Engineering Contradictions & Design Principles
Engineering Contradiction Analysis
1Measurement precision
If conventional methods are used to handle electronic conversations, then the system operates with simple processes, but the ability to accurately predict conversation content is insufficient
Solution Approach 1:
The system performs preliminary analysis of user input to predict conversation content and intent before the actual conversation occurs. By pre-generating predicted conversation paths and assigning appropriate agents in advance, the system improves prediction accuracy while managing complexity through structured preprocessing steps
Solution Approach 2:
The patent introduces intermediary components including intent recognition modules, conversation prediction algorithms, and agent assignment mechanisms that bridge the gap between simple input and accurate conversation prediction. These intermediaries enable complex prediction capabilities while maintaining a manageable system architecture through modular design
2Reliability
If the system generates simulated conversations proactively, then user satisfaction improves, but computing time and resources are consumed
Solution Approach 1:
The system applies partial action by generating simulated conversations only for specific intents that benefit from proactive resolution, rather than all conversations. By selectively applying conversation simulation to high-value scenarios identified through intent analysis, the system improves user satisfaction for critical issues while limiting computing resource consumption to only necessary cases
Solution Approach 2:
The system enables self-service by using automated intent recognition and conversation prediction to handle routine issues without human intervention. The simulated conversations provide self-contained resolution paths that address common user needs automatically, reducing the need for reactive human agent involvement and optimizing the balance between service quality and resource usage
Data Source
AI summary
A determination is made that a customer event has been initiated by a customer.
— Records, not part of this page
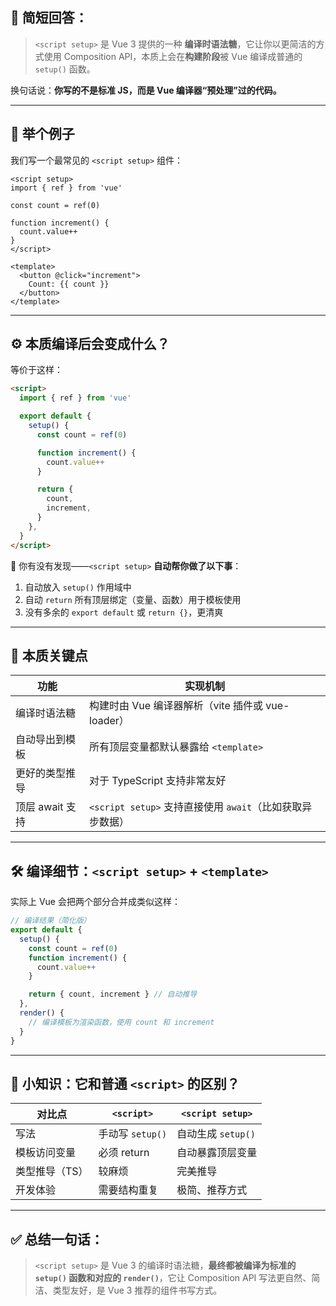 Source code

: ## 🎯 简短回答：

> `<script setup>` 是 Vue 3 提供的一种 **编译时语法糖**，它让你以更简洁的方式使用 Composition API，本质上会在**构建阶段**被 Vue 编译成普通的 `setup()` 函数。

换句话说：**你写的不是标准 JS，而是 Vue 编译器“预处理”过的代码。**

---

## 🧪 举个例子

我们写一个最常见的 `<script setup>` 组件：

```vue
<script setup>
import { ref } from 'vue'

const count = ref(0)

function increment() {
  count.value++
}
</script>

<template>
  <button @click="increment">
    Count: {{ count }}
  </button>
</template>
```

---

## ⚙️ 本质编译后会变成什么？

等价于这样：

```html
<script>
  import { ref } from 'vue'

  export default {
    setup() {
      const count = ref(0)

      function increment() {
        count.value++
      }

      return {
        count,
        increment,
      }
    },
  }
</script>
```

🧠 你有没有发现——`<script setup>` **自动帮你做了以下事**：

1. 自动放入 `setup()` 作用域中
2. 自动 `return` 所有顶层绑定（变量、函数）用于模板使用
3. 没有多余的 `export default` 或 `return {}`，更清爽

---

## 💎 本质关键点

| 功能            | 实现机制                                                  |
| --------------- | --------------------------------------------------------- |
| 编译时语法糖    | 构建时由 Vue 编译器解析（vite 插件或 vue-loader）         |
| 自动导出到模板  | 所有顶层变量都默认暴露给 `<template>`                     |
| 更好的类型推导  | 对于 TypeScript 支持非常友好                              |
| 顶层 await 支持 | `<script setup>` 支持直接使用 `await`（比如获取异步数据） |

---

## 🛠️ 编译细节：`<script setup>` + `<template>`

实际上 Vue 会把两个部分合并成类似这样：

```js
// 编译结果（简化版）
export default {
  setup() {
    const count = ref(0)
    function increment() {
      count.value++
    }

    return { count, increment } // 自动推导
  },
  render() {
    // 编译模板为渲染函数，使用 count 和 increment
  }
}
```

---

## 🧠 小知识：它和普通 `<script>` 的区别？

| 对比点         | `<script>`       | `<script setup>`   |
| -------------- | ---------------- | ------------------ |
| 写法           | 手动写 `setup()` | 自动生成 `setup()` |
| 模板访问变量   | 必须 return      | 自动暴露顶层变量   |
| 类型推导（TS） | 较麻烦           | 完美推导           |
| 开发体验       | 需要结构重复     | 极简、推荐方式     |

---

## ✅ 总结一句话：

> `<script setup>` 是 Vue 3 的编译时语法糖，**最终都被编译为标准的 `setup()` 函数和对应的 `render()`**，它让 Composition API 写法更自然、简洁、类型友好，是 Vue 3 推荐的组件书写方式。

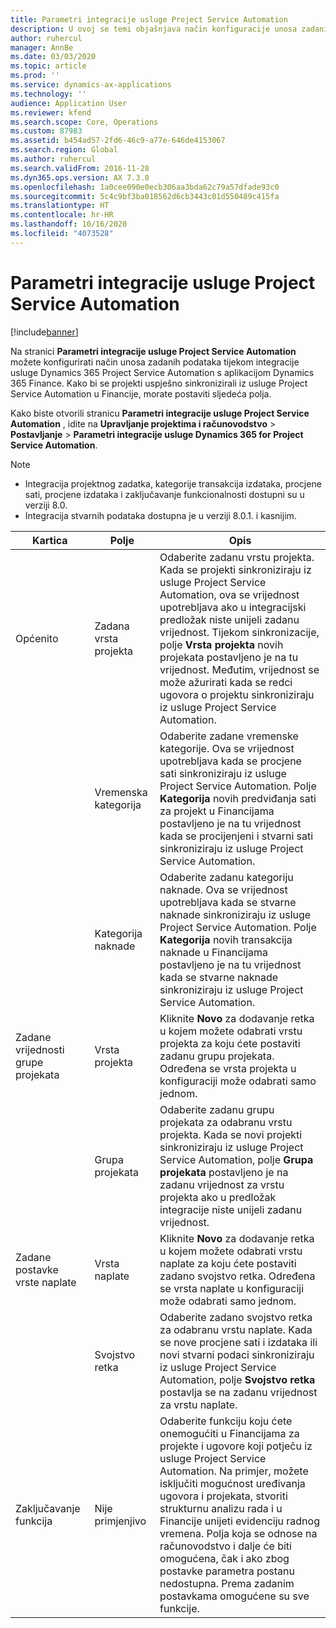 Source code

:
 ```yaml
---
title: Parametri integracije usluge Project Service Automation
description: U ovoj se temi objašnjava način konfiguracije unosa zadanih podataka tijekom integracije usluge Microsoft Dynamics 365 for Project Service Automation s Microsoftovom aplikacijom Dynamics 365 Finance.
author: ruhercul
manager: AnnBe
ms.date: 03/03/2020
ms.topic: article
ms.prod: ''
ms.service: dynamics-ax-applications
ms.technology: ''
audience: Application User
ms.reviewer: kfend
ms.search.scope: Core, Operations
ms.custom: 87983
ms.assetid: b454ad57-2fd6-46c9-a77e-646de4153067
ms.search.region: Global
ms.author: ruhercul
ms.search.validFrom: 2016-11-28
ms.dyn365.ops.version: AX 7.3.0
ms.openlocfilehash: 1a0cee090e0ecb306aa3bda62c79a57dfade93c0
ms.sourcegitcommit: 5c4c9bf3ba018562d6cb3443c01d550489c415fa
ms.translationtype: HT
ms.contentlocale: hr-HR
ms.lasthandoff: 10/16/2020
ms.locfileid: "4073528"
---
```

# <a name="project-service-automation-integration-parameters"></a>Parametri integracije usluge Project Service Automation

[!include[banner](../includes/banner.md)]

Na stranici **Parametri integracije usluge Project Service Automation** možete konfigurirati način unosa zadanih podataka tijekom integracije usluge Dynamics 365 Project Service Automation s aplikacijom Dynamics 365 Finance. Kako bi se projekti uspješno sinkronizirali iz usluge Project Service Automation u Financije, morate postaviti sljedeća polja.

Kako biste otvorili stranicu **Parametri integracije usluge Project Service Automation** , idite na **Upravljanje projektima i računovodstvo** \> **Postavljanje** \> **Parametri integracije usluge Dynamics 365 for Project Service Automation**. 

> [!NOTE]
> - Integracija projektnog zadatka, kategorije transakcija izdataka, procjene sati, procjene izdataka i zaključavanje funkcionalnosti dostupni su u verziji 8.0.
> - Integracija stvarnih podataka dostupna je u verziji 8.0.1. i kasnijim.


| Kartica                    | Polje                | Opis |
|------------------------|----------------------|-------------|
| Općenito                | Zadana vrsta projekta | Odaberite zadanu vrstu projekta. Kada se projekti sinkroniziraju iz usluge Project Service Automation, ova se vrijednost upotrebljava ako u integracijski predložak niste unijeli zadanu vrijednost. Tijekom sinkronizacije, polje **Vrsta projekta** novih projekata postavljeno je na tu vrijednost. Međutim, vrijednost se može ažurirati kada se redci ugovora o projektu sinkroniziraju iz usluge Project Service Automation. |
|                        | Vremenska kategorija        | Odaberite zadane vremenske kategorije. Ova se vrijednost upotrebljava kada se procjene sati sinkroniziraju iz usluge Project Service Automation. Polje **Kategorija** novih predviđanja sati za projekt u Financijama postavljeno je na tu vrijednost kada se procijenjeni i stvarni sati sinkroniziraju iz usluge Project Service Automation. |
|                        | Kategorija naknade         | Odaberite zadanu kategoriju naknade. Ova se vrijednost upotrebljava kada se stvarne naknade sinkroniziraju iz usluge Project Service Automation. Polje **Kategorija** novih transakcija naknade u Financijama postavljeno je na tu vrijednost kada se stvarne naknade sinkroniziraju iz usluge Project Service Automation. |
| Zadane vrijednosti grupe projekata | Vrsta projekta         | Kliknite **Novo** za dodavanje retka u kojem možete odabrati vrstu projekta za koju ćete postaviti zadanu grupu projekata. Određena se vrsta projekta u konfiguraciji može odabrati samo jednom. |
|                        | Grupa projekata        | Odaberite zadanu grupu projekata za odabranu vrstu projekta. Kada se novi projekti sinkroniziraju iz usluge Project Service Automation, polje **Grupa projekata** postavljeno je na zadanu vrijednost za vrstu projekta ako u predložak integracije niste unijeli zadanu vrijednost. |
| Zadane postavke vrste naplate  | Vrsta naplate         | Kliknite **Novo** za dodavanje retka u kojem možete odabrati vrstu naplate za koju ćete postaviti zadano svojstvo retka. Određena se vrsta naplate u konfiguraciji može odabrati samo jednom. |
|                        | Svojstvo retka        | Odaberite zadano svojstvo retka za odabranu vrstu naplate. Kada se nove procjene sati i izdataka ili novi stvarni podaci sinkroniziraju iz usluge Project Service Automation, polje **Svojstvo retka** postavlja se na zadanu vrijednost za vrstu naplate. |
| Zaključavanje funkcija  | Nije primjenjivo       | Odaberite funkciju koju ćete onemogućiti u Financijama za projekte i ugovore koji potječu iz usluge Project Service Automation. Na primjer, možete isključiti mogućnost uređivanja ugovora i projekata, stvoriti strukturnu analizu rada i u Financije unijeti evidenciju radnog vremena. Polja koja se odnose na računovodstvo i dalje će biti omogućena, čak i ako zbog postavke parametra postanu nedostupna. Prema zadanim postavkama omogućene su sve funkcije. |

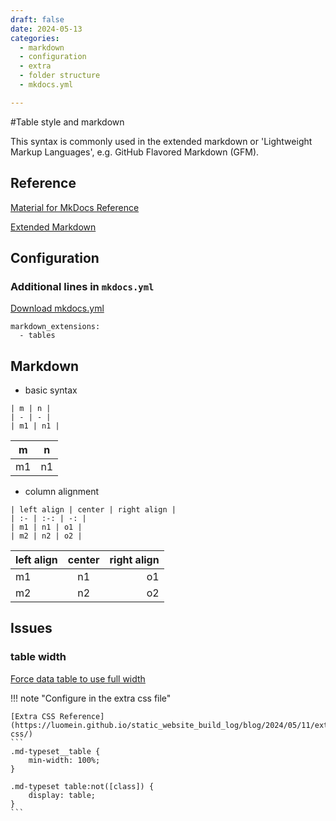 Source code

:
 ```yaml
---
draft: false
date: 2024-05-13
categories:
  - markdown
  - configuration
  - extra
  - folder structure
  - mkdocs.yml

---
```


#Table style and markdown

This syntax is commonly used in the extended markdown or 'Lightweight Markup Languages', e.g. GitHub Flavored Markdown (GFM).

<!-- more -->

## Reference

[Material for MkDocs Reference](https://squidfunk.github.io/mkdocs-material/reference/data-tables/)

[Extended Markdown](https://www.markdownguide.org/extended-syntax/)

## Configuration

### Additional lines in `mkdocs.yml`

[Download mkdocs.yml](https://github.com/luomein/static_website_build_log/blob/12317329e409eeb18d53fdb20020900802683e2e/mkdocs.yml)

```
markdown_extensions:
  - tables
```

## Markdown

* basic syntax

```
| m | n |
| - | - |
| m1 | n1 |
```

| m | n |
| - | - |
| m1 | n1 |

* column alignment

```
| left align | center | right align |
| :- | :-: | -: |
| m1 | n1 | o1 |
| m2 | n2 | o2 |
```

| left align | center | right align |
| :- | :-: | -: |
| m1 | n1 | o1 |
| m2 | n2 | o2 |


## Issues

### table width

[Force data table to use full width](https://github.com/squidfunk/mkdocs-material/discussions/3530)

!!! note "Configure in the extra css file"

    [Extra CSS Reference](https://luomein.github.io/static_website_build_log/blog/2024/05/11/extra-css/)
    ```
    .md-typeset__table {
        min-width: 100%;
    }

    .md-typeset table:not([class]) {
        display: table;
    }
    ```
The customer event is associated with a plurality of words. The plurality of words are parsed. Based on a result of the parsing of the plurality of words, an intent of the customer corresponding to the customer event is predicted. Based on the predicted intent, a first simulated service agent of a plurality of service agents is associated with the customer event. Based on the predicted intent, a first set of Natural Language Map (NLM) models for the customer and a second set of NLM models for the first simulated service agent are accessed. Based on the first set of NLM models and the second set of NLM models, a simulated conversation between the customer and the first simulated service agent is generated. The simulated conversation involves the predicted intent.